If you discover a security vulnerability in JobSentinel, please report it responsibly.

DO NOT open a public GitHub issue for security vulnerabilities.

Instead, please email the maintainer directly or use GitHub's private vulnerability reporting feature (Security tab → Report a vulnerability).

When reporting a vulnerability, please include:

1. Description of the vulnerability
2. Steps to reproduce
3. Potential impact
4. Any suggested fixes (optional but appreciated)

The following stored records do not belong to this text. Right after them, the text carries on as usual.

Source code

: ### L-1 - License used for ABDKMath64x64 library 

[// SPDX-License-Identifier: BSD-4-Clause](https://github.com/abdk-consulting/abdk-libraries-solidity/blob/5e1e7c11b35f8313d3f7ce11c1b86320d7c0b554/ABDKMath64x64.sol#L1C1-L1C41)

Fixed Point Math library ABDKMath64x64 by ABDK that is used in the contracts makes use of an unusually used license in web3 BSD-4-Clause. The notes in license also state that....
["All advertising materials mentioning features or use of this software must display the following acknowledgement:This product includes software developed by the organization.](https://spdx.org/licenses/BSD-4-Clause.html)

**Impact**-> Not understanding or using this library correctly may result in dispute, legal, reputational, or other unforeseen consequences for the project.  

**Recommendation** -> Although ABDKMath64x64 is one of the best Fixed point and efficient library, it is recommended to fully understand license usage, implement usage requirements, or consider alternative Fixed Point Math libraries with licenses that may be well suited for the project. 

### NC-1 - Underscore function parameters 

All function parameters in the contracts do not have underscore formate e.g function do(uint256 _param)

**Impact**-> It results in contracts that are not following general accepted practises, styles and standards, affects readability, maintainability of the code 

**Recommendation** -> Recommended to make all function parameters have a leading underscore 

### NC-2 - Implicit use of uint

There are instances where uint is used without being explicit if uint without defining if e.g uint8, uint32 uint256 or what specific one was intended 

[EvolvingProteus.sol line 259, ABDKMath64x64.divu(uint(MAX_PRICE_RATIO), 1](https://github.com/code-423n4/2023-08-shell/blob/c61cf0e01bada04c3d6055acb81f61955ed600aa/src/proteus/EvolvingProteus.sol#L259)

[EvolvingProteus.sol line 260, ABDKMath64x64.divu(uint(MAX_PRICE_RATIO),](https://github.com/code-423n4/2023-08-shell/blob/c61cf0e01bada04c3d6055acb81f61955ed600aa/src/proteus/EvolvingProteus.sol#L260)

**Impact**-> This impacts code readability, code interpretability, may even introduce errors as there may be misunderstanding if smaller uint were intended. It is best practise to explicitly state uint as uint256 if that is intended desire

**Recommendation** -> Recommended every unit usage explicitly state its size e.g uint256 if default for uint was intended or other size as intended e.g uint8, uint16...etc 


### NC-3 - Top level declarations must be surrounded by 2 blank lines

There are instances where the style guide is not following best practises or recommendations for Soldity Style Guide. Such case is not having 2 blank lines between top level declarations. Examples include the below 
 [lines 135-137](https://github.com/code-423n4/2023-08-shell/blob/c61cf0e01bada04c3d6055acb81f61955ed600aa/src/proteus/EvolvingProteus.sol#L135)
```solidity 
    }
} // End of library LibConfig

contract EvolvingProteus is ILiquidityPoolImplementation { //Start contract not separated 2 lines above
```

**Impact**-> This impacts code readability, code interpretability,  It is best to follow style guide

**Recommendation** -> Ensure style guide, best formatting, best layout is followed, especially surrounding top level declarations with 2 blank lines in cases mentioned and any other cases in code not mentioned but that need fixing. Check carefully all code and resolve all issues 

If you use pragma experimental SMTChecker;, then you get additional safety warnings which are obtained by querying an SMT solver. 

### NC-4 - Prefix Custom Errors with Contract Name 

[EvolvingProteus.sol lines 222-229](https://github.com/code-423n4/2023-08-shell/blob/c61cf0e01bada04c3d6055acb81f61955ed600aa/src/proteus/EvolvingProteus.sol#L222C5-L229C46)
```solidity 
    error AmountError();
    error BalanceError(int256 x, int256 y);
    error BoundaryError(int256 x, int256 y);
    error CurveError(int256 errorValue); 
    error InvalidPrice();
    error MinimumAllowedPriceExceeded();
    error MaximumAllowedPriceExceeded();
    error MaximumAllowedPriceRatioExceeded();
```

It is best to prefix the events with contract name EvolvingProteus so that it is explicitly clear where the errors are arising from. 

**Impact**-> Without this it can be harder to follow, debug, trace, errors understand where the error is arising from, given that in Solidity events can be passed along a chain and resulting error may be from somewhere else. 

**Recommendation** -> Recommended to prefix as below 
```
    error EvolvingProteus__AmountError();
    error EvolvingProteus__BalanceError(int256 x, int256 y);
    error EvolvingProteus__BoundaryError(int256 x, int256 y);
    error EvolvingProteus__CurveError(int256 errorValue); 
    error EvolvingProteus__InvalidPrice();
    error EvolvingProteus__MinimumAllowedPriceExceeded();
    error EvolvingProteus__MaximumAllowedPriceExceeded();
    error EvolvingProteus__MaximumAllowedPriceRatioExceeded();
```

• Acknowledgment: Within 48 hours
• Initial assessment: Within 1 week
• Fix timeline: Depends on severity, typically 1-4 weeks

JobSentinel is built with privacy and security as core principles:

• Zero telemetry: No data is ever sent to external servers without explicit user configuration
• Local-first: All job data stored in local SQLite database
• No accounts required: Works completely offline
• Portable: Can run from USB drive with no installation

• OS-native keyring: Credentials stored using Windows Credential Manager, macOS Keychain, or Linux Secret Service
• No plaintext storage: Sensitive data never written to disk unencrypted
• Minimal retention: Only stores what's necessary for configured features

• TLS everywhere: Uses rustls (pure Rust TLS) for all HTTPS connections
• No HTTP fallback: All external connections require HTTPS
• User-controlled webhooks: Notifications only sent to user-configured endpoints

• Memory safety: Written in Rust with unsafe_code = "deny"
• SQL injection prevention: All database queries use SQLx parameterized queries
• Input validation: User input validated before use
• Dependency auditing: Regular cargo audit checks

• DOMPurify sanitization: All user-generated HTML (Resume Builder) sanitized before rendering
• No dangerouslySetInnerHTML without sanitization: React components use safe rendering
• Script tag blocking: All XSS vectors (scripts, event handlers, JavaScript URLs) removed
• Documentation: See XSS Prevention Guide

• Proper URL parsing: Uses url crate to parse URLs instead of string prefix matching
• Webhook validation: Slack, Discord, and Teams webhooks validated for correct host and path
• No bypass attacks: Query parameter, subdomain, and fragment bypass attempts blocked
• Documentation: See URL Validation Security

• Path canonicalization: All file paths canonicalized to prevent traversal attacks
• No shell invocation: Commands executed directly without shell interpretation
• Controlled temp directories: UUID-named temp directories prevent race conditions
• Output validation: Generated files validated to stay within controlled directories
• Documentation: See Command Execution Security

• HTTPS-only: All webhook URLs must use HTTPS
• Domain allowlisting: Only known webhook providers (Slack, Discord, Teams) allowed
• Path validation: Webhook paths verified for correct structure
• Keyring storage: Webhook URLs stored encrypted in OS keyring
• Documentation: See Webhook Security Guide

Detailed security documentation is available in the docs/security/ directory:

• Keyring Integration - OS-native secure credential storage
• XSS Prevention - Cross-site scripting protection with DOMPurify
• URL Validation - Proper URL parsing vs string prefix matching
• Command Execution Security - OCR and external tool security
• Webhook Security - Slack, Discord, and Teams webhook validation

• DOMPurify Test Examples - XSS sanitization test cases

Security fixes are released as patch versions (e.g., 2.5.1) and announced in the CHANGELOG. We recommend always running the latest version.